La survie au féminin fait depuis très longtemps partie intégrante des situations horrifiques dans le septième art (pensez aux fameuses final girls). Dommage, alors, que la frontière entre la misogynie et le féminisme semble de plus en plus obscure, comme on le découvre dans Drop, un film qui, contrairement à ce qu’il semble clamer, n’aime décidément pas les femmes.
D’abord scénariste, Christopher Landon s’est renouvelé, dans la dernière décennie, en réalisant ses propres projets. S’amusant à jouer avec les clichés et à les déjouer, mêlant souvent l’humour à l’horreur, le voici ici à nouveau à la barre d’un long-métrage dont le scénario ne lui appartient pas.
La dernière fois que cela s’est produit, c’était pour le sympathique Happy Death Day, qui reposait beaucoup sur l’énorme charisme de Jessica Rothe. Malheureusement, le certain charme et la fraîcheur qu’on y avait décelés sont relativement absents ici. On sentait après tout l’inspiration du réalisateur flétrir via la suite de ce dernier, mais aussi avec un Freaky beaucoup plus convenu qu’il ne semblait le croire.
Volontairement ou non, Drop ressemble pourtant à un autre film sorti plus tôt cette année, que Landon a écrit, mais sans se charger de sa réalisation: Heart Eyes, mêlant également romance et hémoglobine via une date qui vire en cauchemar.
Puisque voilà, ici, notre protagoniste Violet, interprétée avec nerf par l’excellente Meghann Fahy, qui mérite certainement mieux, essaie de retrouver la voie du dating sans savoir que ses traumatismes passés se conjugueront à de nouveaux événements dramatiques.
Jason Blum unit les forces du couple de scénaristes Jillian Jacobs et Chris Roach (à qui l’ont doit les assez pauvres Truth or Dare et la relecture de Fantasy Island) à celles de Landon. Les trois ont d’ailleurs déjà participé à d’autres projets des studios Blumhouse.

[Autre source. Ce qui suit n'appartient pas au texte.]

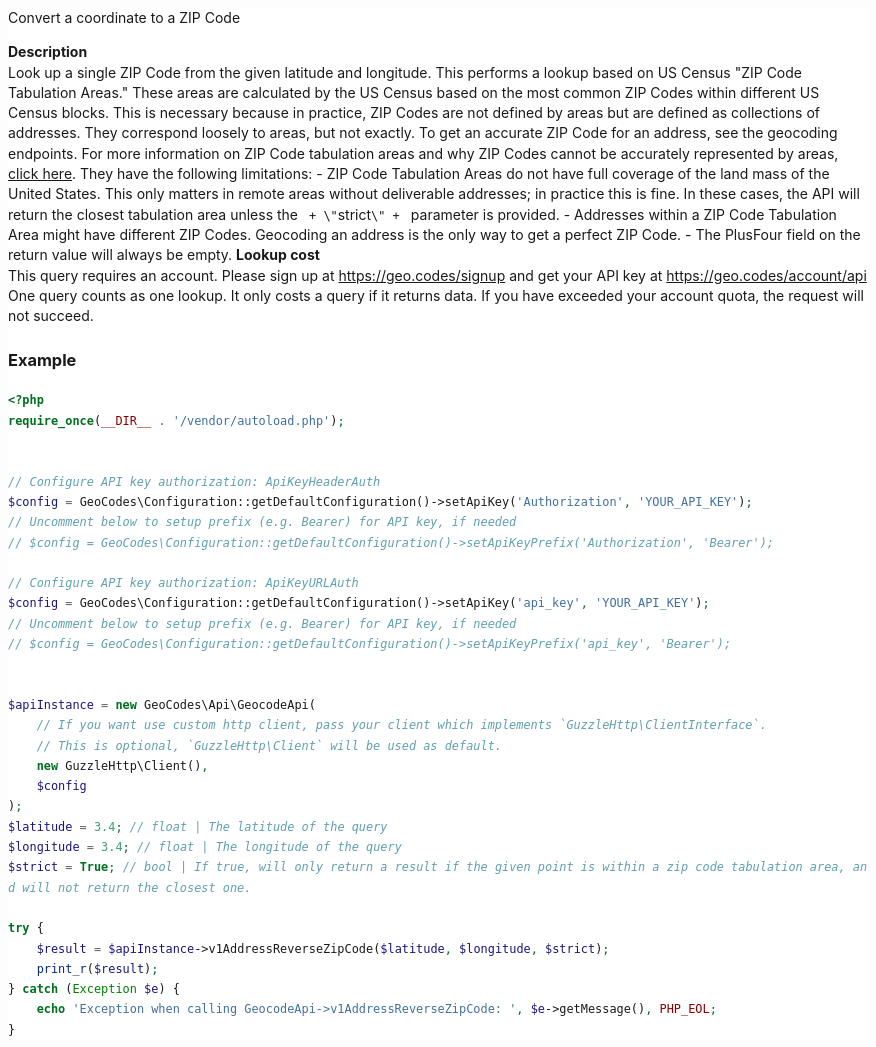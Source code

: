 Convert a coordinate to a ZIP Code

**Description**<br>  Look up a single ZIP Code from the given latitude and longitude.  This performs a lookup based on US Census \"ZIP Code Tabulation Areas.\" These areas are calculated by the US Census based on the most common ZIP Codes within different US Census blocks. This is necessary because in practice, ZIP Codes are not defined by areas but are defined as collections of addresses. They correspond loosely to areas, but not exactly. To get an accurate ZIP Code for an address, see the geocoding endpoints.  For more information on ZIP Code tabulation areas and why ZIP Codes cannot be accurately represented by areas, [click here](https://geo.codes/resources/articles/complete-guide-to-zip-codes#what-are-zip-code-tabulation-areas).  They have the following limitations: - ZIP Code Tabulation Areas do not have full coverage of the land mass of the United States. This only matters in remote areas without deliverable addresses; in practice this is fine. In these cases, the API will return the closest tabulation area unless the ` + \"`strict`\" + ` parameter is provided. - Addresses within a ZIP Code Tabulation Area might have different ZIP Codes. Geocoding an address is the only way to get a perfect ZIP Code. - The PlusFour field on the return value will always be empty.  **Lookup cost**<br>  This query requires an account. Please sign up at https://geo.codes/signup and get your API key at https://geo.codes/account/api  One query counts as one lookup. It only costs a query if it returns data. If you have exceeded your account quota, the request will not succeed.

### Example

```php
<?php
require_once(__DIR__ . '/vendor/autoload.php');


// Configure API key authorization: ApiKeyHeaderAuth
$config = GeoCodes\Configuration::getDefaultConfiguration()->setApiKey('Authorization', 'YOUR_API_KEY');
// Uncomment below to setup prefix (e.g. Bearer) for API key, if needed
// $config = GeoCodes\Configuration::getDefaultConfiguration()->setApiKeyPrefix('Authorization', 'Bearer');

// Configure API key authorization: ApiKeyURLAuth
$config = GeoCodes\Configuration::getDefaultConfiguration()->setApiKey('api_key', 'YOUR_API_KEY');
// Uncomment below to setup prefix (e.g. Bearer) for API key, if needed
// $config = GeoCodes\Configuration::getDefaultConfiguration()->setApiKeyPrefix('api_key', 'Bearer');


$apiInstance = new GeoCodes\Api\GeocodeApi(
    // If you want use custom http client, pass your client which implements `GuzzleHttp\ClientInterface`.
    // This is optional, `GuzzleHttp\Client` will be used as default.
    new GuzzleHttp\Client(),
    $config
);
$latitude = 3.4; // float | The latitude of the query
$longitude = 3.4; // float | The longitude of the query
$strict = True; // bool | If true, will only return a result if the given point is within a zip code tabulation area, and will not return the closest one.

try {
    $result = $apiInstance->v1AddressReverseZipCode($latitude, $longitude, $strict);
    print_r($result);
} catch (Exception $e) {
    echo 'Exception when calling GeocodeApi->v1AddressReverseZipCode: ', $e->getMessage(), PHP_EOL;
}
```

La prétention ayant suivi la voie du succès, on comprend que Landon se prend très au sérieux et pense certainement revigorer le septième art avec ses propositions, citant tour à tour plusieurs maîtres de l’art, dont ceux des thrillers des années 1990, comme autant de sources d’inspiration. De Hitchcock à De Palma, jusqu’au Red Eye de Wes Craven, on vous met au défi d’y trouver le talent de ces derniers dans sa création.
Pire, il semble clamer que ce projet est plus personnel que jamais, puisqu’il voulait développer avec réalisme et sensibilité le sujet délicat des survivants de violence conjugale, comme plusieurs de ses proches y ont goûté.
Hasard ou non, on a même fait appel à Brandon Sklenar, aperçu récemment dans le controversé It Ends With Us, qui parlait lui aussi du même sujet, pour y jouer pratiquement le même rôle.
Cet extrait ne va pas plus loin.